Fortunately, in most cases, the logic for such a method is fairly basic and can be easily encapsulated into a trait. There are two cases to consider. The generic should work with nearly any object:

trait Hydrateable 
{
    public static function __set_state(array $data): static
    {
        static $reflector;
        $reflector ??= new \ReflectionClass(static::class);
        $new = $reflector->newInstanceWithoutConstructor();
        foreach ($data as $k => $v) {
            $new->$k = $v;
        }
        return $new;
    }
}

Alternatively, the following trait is, I think, a bit faster in the special case where all properties correspond to constructor arguments. With the advent of constructor property promotion (PHP 8.0), named arguments (8.0), and readonly properties (8.1), that’s going to be a fairly common case, especially for configuration objects.
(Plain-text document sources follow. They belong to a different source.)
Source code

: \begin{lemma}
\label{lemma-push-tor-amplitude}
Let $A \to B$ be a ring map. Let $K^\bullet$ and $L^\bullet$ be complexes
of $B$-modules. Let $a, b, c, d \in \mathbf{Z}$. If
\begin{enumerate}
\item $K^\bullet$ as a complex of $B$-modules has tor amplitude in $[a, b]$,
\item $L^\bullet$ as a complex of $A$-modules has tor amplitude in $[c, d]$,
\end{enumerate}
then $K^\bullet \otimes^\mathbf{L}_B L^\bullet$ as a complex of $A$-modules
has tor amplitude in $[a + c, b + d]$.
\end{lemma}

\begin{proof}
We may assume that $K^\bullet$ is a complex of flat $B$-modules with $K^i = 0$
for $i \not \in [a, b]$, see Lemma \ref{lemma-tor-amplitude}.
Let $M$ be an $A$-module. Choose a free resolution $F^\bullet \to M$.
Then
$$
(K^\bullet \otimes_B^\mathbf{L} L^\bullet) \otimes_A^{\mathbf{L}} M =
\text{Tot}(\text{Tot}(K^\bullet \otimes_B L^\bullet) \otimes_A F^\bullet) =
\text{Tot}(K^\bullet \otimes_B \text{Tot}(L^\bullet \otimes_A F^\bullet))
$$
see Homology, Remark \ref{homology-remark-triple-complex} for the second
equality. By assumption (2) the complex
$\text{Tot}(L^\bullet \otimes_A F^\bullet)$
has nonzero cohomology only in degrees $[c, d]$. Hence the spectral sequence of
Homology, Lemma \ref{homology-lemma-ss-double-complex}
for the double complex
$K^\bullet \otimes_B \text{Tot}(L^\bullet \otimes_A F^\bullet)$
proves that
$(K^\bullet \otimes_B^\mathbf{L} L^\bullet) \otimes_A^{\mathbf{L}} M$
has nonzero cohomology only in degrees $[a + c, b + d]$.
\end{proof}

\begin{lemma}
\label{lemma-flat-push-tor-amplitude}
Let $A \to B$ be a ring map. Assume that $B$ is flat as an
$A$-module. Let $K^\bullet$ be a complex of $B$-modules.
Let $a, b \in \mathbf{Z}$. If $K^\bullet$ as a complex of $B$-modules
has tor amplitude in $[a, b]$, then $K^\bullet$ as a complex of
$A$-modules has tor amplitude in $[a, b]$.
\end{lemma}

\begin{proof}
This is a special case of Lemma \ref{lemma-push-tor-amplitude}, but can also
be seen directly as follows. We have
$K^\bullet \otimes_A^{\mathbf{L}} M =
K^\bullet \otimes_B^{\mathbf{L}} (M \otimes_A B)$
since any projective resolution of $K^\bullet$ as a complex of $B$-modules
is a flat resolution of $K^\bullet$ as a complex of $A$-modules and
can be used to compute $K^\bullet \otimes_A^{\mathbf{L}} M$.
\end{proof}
trait ConstructorHydrateable 
{
    public static function __set_state(array $data): static
    {
        return new static(...$data);
    }
}

That means we can make a requirement for any config object that it implement __set_state(), provide the two above traits to cover the 99% case, and then persist all config objects by var_expotr()ing them to files that we can just include later to rehydrate the configuration system as needed.

Open questions

The following are still-open questions that exist regardless of the direction we take. I don’t yet have an answer or strong recommendation on them. Input very welcome.

TCA

At this point, I do not want to consider TCA directly. TCA is better looked at on its own as part of a re-evaluation of the content modeling story, which is a separate line of work. That re-evaluation may end up leveraging a more generic configuration system as described here, or it could be something else entirely. For now, I strongly recommend we just punt on it.

Human-editable file format

If we take a route that includes human-editable files on disk, we need to decide on the format to use for the configuration files. The obvious possibilities are arrays, JSON, YAML, and XML. TOML is technically also an option these days. (Serde can already handle arrays, JSON, and YAML; XML and TOML I am confident could be written and are already on my todo list). All have their pros and cons.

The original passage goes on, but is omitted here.